Monday, March 6, 2017

Cracking the code-language that still baffles people

When I was studying in Khaling, we had developed a unique code-language that enabled us to communicate privately amongst us. Being visually impaired, it was of great advantage for us because we could safely talk about anything without the fear of being intercepted by teachers and other staff of the school. We always felt safe to converse in our code-language because nobody outside our circle of friends could comprehend it.

Initially, the language started off as a simple old-fashioned system of talking backwords. Until mid 1990s, we used to communicate using this type of code which was too easy to be understood if anybody paid more attention to it. If somebody wanted to warn us that the principal was coming, he would just say “Palciprin la jon” which means, “Principal jonla”. This code was too easy to be cracked. Of course, we had invented our own list of special terms for certain things which sounded completely alien to others but they carried special meanings for us. Those terms were created either by accident or by funny circumstances we were in. So we could never afford to forget them.

However, the code-language took a sharp turn one fine day in around 1994 when one of our friends accidentally pronounced a word in a unique order while trying to talk backwords. While talking about a guy called Lodra, he accidentally pronounced his name as “Drola” instead of “Dralo” which was supposed to be the right pattern at the time. Since that day onwards, we discovered a more complicated pattern of rearranging the syllables so that nobody could understand us. We discovered a unique formula to frame our codes. Keeping the pronunciation pattern the same, the first and second syllables of the words are exchanged. The spelling does not matter. We only look into the phonetics. For instance, the word “bunking” became “Kungbing” and the word “Lopen” became “Polen”. In these two words, the first syllable is exchanged with that of the second and a completely new word is born.
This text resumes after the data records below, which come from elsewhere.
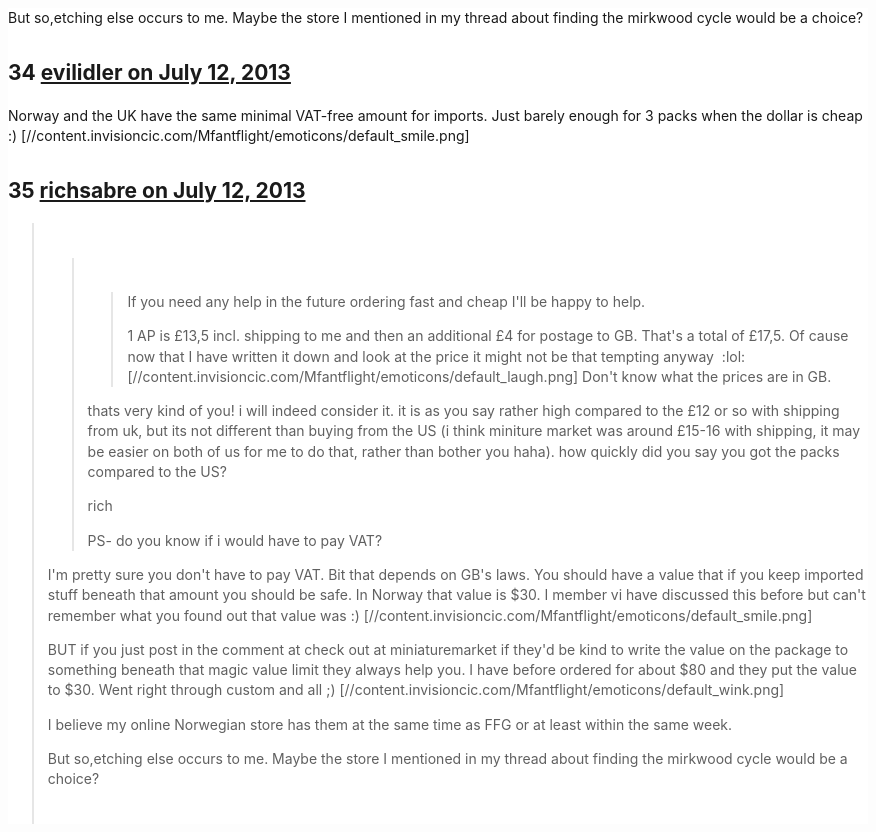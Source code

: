But so,etching else occurs to me. Maybe the store I mentioned in my thread about finding the mirkwood cycle would be a choice?

## 34 [evilidler on July 12, 2013](https://community.fantasyflightgames.com/topic/85976-european-pack-problems/?do=findComment&comment=812706)

Norway and the UK have the same minimal VAT-free amount for imports. Just barely enough for 3 packs when the dollar is cheap :) [//content.invisioncic.com/Mfantflight/emoticons/default_smile.png]

## 35 [richsabre on July 12, 2013](https://community.fantasyflightgames.com/topic/85976-european-pack-problems/?do=findComment&comment=812768)

>  
> 
> >  
> > 
> > > If you need any help in the future ordering fast and cheap I'll be happy to help.
> > > 
> > > 1 AP is £13,5 incl. shipping to me and then an additional £4 for postage to GB. That's a total of £17,5. Of cause now that I have written it down and look at the price it might not be that tempting anyway  :lol: [//content.invisioncic.com/Mfantflight/emoticons/default_laugh.png] Don't know what the prices are in GB.
> > 
> > thats very kind of you! i will indeed consider it. it is as you say rather high compared to the £12 or so with shipping from uk, but its not different than buying from the US (i think miniture market was around £15-16 with shipping, it may be easier on both of us for me to do that, rather than bother you haha). how quickly did you say you got the packs compared to the US?
> > 
> > rich
> > 
> > PS- do you know if i would have to pay VAT?
> 
> I'm pretty sure you don't have to pay VAT. Bit that depends on GB's laws. You should have a value that if you keep imported stuff beneath that amount you should be safe. In Norway that value is $30. I member vi have discussed this before but can't remember what you found out that value was :) [//content.invisioncic.com/Mfantflight/emoticons/default_smile.png]
> 
> BUT if you just post in the comment at check out at miniaturemarket if they'd be kind to write the value on the package to something beneath that magic value limit they always help you. I have before ordered for about $80 and they put the value to $30. Went right through custom and all ;) [//content.invisioncic.com/Mfantflight/emoticons/default_wink.png]
> 
> I believe my online Norwegian store has them at the same time as FFG or at least within the same week.
> 
> But so,etching else occurs to me. Maybe the store I mentioned in my thread about finding the mirkwood cycle would be a choice?
> 
>  
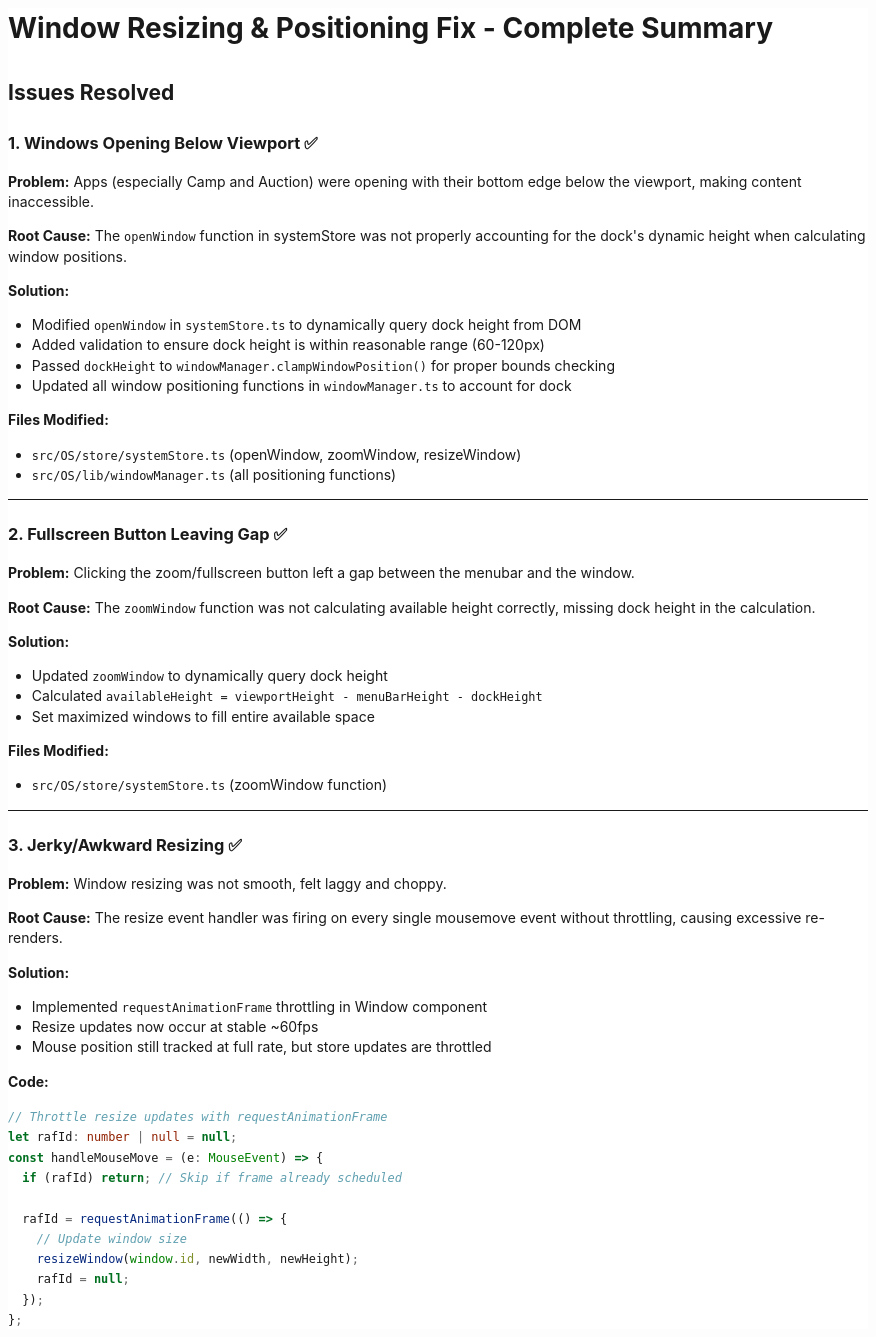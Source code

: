 # Window Resizing & Positioning Fix - Complete Summary

## Issues Resolved

### 1. Windows Opening Below Viewport ✅
**Problem:** Apps (especially Camp and Auction) were opening with their bottom edge below the viewport, making content inaccessible.

**Root Cause:** The `openWindow` function in systemStore was not properly accounting for the dock's dynamic height when calculating window positions.

**Solution:**
- Modified `openWindow` in `systemStore.ts` to dynamically query dock height from DOM
- Added validation to ensure dock height is within reasonable range (60-120px)
- Passed `dockHeight` to `windowManager.clampWindowPosition()` for proper bounds checking
- Updated all window positioning functions in `windowManager.ts` to account for dock

**Files Modified:**
- `src/OS/store/systemStore.ts` (openWindow, zoomWindow, resizeWindow)
- `src/OS/lib/windowManager.ts` (all positioning functions)

---

### 2. Fullscreen Button Leaving Gap ✅
**Problem:** Clicking the zoom/fullscreen button left a gap between the menubar and the window.

**Root Cause:** The `zoomWindow` function was not calculating available height correctly, missing dock height in the calculation.

**Solution:**
- Updated `zoomWindow` to dynamically query dock height
- Calculated `availableHeight = viewportHeight - menuBarHeight - dockHeight`
- Set maximized windows to fill entire available space

**Files Modified:**
- `src/OS/store/systemStore.ts` (zoomWindow function)

---

### 3. Jerky/Awkward Resizing ✅
**Problem:** Window resizing was not smooth, felt laggy and choppy.

**Root Cause:** The resize event handler was firing on every single mousemove event without throttling, causing excessive re-renders.

**Solution:**
- Implemented `requestAnimationFrame` throttling in Window component
- Resize updates now occur at stable ~60fps
- Mouse position still tracked at full rate, but store updates are throttled

**Code:**
```typescript
// Throttle resize updates with requestAnimationFrame
let rafId: number | null = null;
const handleMouseMove = (e: MouseEvent) => {
  if (rafId) return; // Skip if frame already scheduled
  
  rafId = requestAnimationFrame(() => {
    // Update window size
    resizeWindow(window.id, newWidth, newHeight);
    rafId = null;
  });
};
```
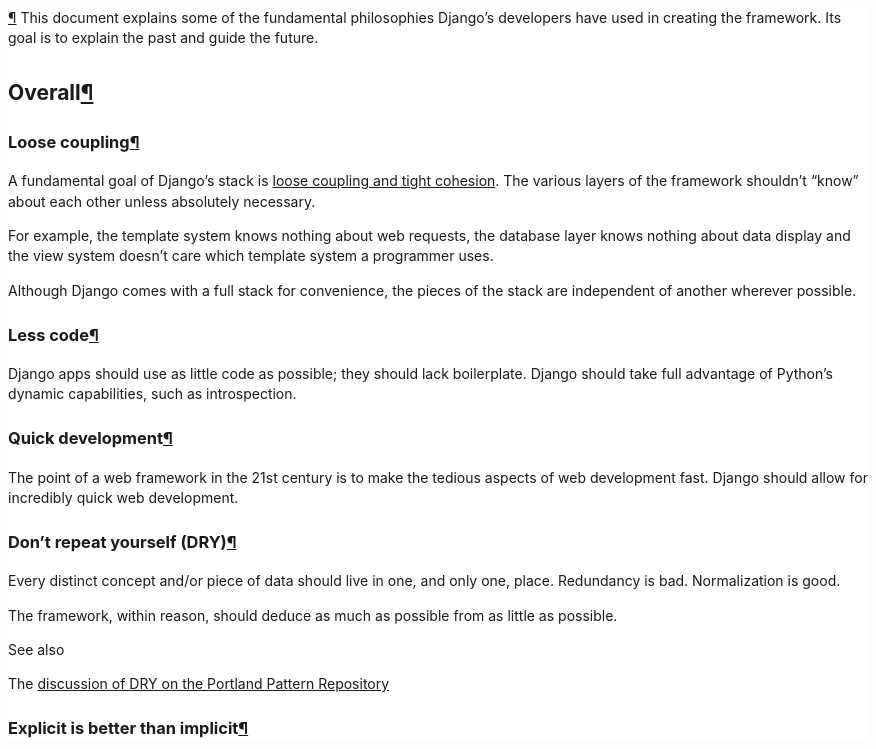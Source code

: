 
[¶](https://docs.djangoproject.com/en/4.2/misc/design-philosophies/#design-philosophies "Permalink to this headline")
This document explains some of the fundamental philosophies Django’s developers have used in creating the framework. Its goal is to explain the past and guide the future.

## Overall[¶](https://docs.djangoproject.com/en/4.2/misc/design-philosophies/#overall "Permalink to this headline")

### Loose coupling[¶](https://docs.djangoproject.com/en/4.2/misc/design-philosophies/#loose-coupling "Permalink to this headline")

A fundamental goal of Django’s stack is [loose coupling and tight cohesion](http://wiki.c2.com/?CouplingAndCohesion). The various layers of the framework shouldn’t “know” about each other unless absolutely necessary.

For example, the template system knows nothing about web requests, the database layer knows nothing about data display and the view system doesn’t care which template system a programmer uses.

Although Django comes with a full stack for convenience, the pieces of the stack are independent of another wherever possible.

### Less code[¶](https://docs.djangoproject.com/en/4.2/misc/design-philosophies/#less-code "Permalink to this headline")

Django apps should use as little code as possible; they should lack boilerplate. Django should take full advantage of Python’s dynamic capabilities, such as introspection.

### Quick development[¶](https://docs.djangoproject.com/en/4.2/misc/design-philosophies/#quick-development "Permalink to this headline")

The point of a web framework in the 21st century is to make the tedious aspects of web development fast. Django should allow for incredibly quick web development.

### Don’t repeat yourself (DRY)[¶](https://docs.djangoproject.com/en/4.2/misc/design-philosophies/#don-t-repeat-yourself-dry "Permalink to this headline")

Every distinct concept and/or piece of data should live in one, and only one, place. Redundancy is bad. Normalization is good.

The framework, within reason, should deduce as much as possible from as little as possible.

See also

The [discussion of DRY on the Portland Pattern Repository](http://wiki.c2.com/?DontRepeatYourself)

### Explicit is better than implicit[¶](https://docs.djangoproject.com/en/4.2/misc/design-philosophies/#explicit-is-better-than-implicit "Permalink to this headline")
We went on reframing our language that way and after a while, we could communicate using the codes so fluently that it sounded like a completely different language although it was indeed either Sharchhop or Dzongkha. Whenever a teacher was seen coming, the one who could see a little would tell us “Polen lonja na” which means “Lopen jon la na” and we would be prepared in advance to behave well. This code-language proved to be very useful for us especially when we needed to discuss something private in front of the strangers. Even today, some of us still speak this language whenever we meet especially if it is about something which we don’t want others to know.

The popularity of this code-language grew so fast within the school premises that soon it drew the attention of the school authority. We were even summoned to the principal’s office once and warned not to influence younger students by developing such a code-language. The teachers and the principal accused us of back-biting them in our code-language which was not always true. We were warned that if we were ever found using the language again, they would take action against us. But despite the warning, we secretly continued to use our language whenever necessary. In addition to the codes, we of course had some nicknames for some teachers which, I think, is a common thing in schools. But the nicknames were not as bad as they had thought. The principal used to be called Pathgu in our code-language but that was just the coded word for ‘Gathpu’ which some teachers used to call him at the back. Others were only the coded words for normal titles such as Khongza Polen for Dzongkha Lopen, vrider for driver, etc. In fact, We never had nicknames for most of the teachers. But since no teachers or nobody outside our circle could comprehend it, they all thought we were always talking bad about them.

I think the development of this code-language was the greatest invention of our time in the school. It still serves a good purpose today when we have to discuss private matters in the presence of others. Even our spouses wonder what kind of language we are speaking. It sounds strange to anybody who does not understand it. There is now only a handful of us who can easily understand and fluently speak this code-language. In a world where the invasion of privacy is becoming a serious issue, I think such a code-language would keep us safe. This invention was one of the factors that made our school life in Khaling memorable forever. Thanks to the pioneers, Mr. Leki Chedup and Late Tshongtu for laying the foundation for the development of this code-language.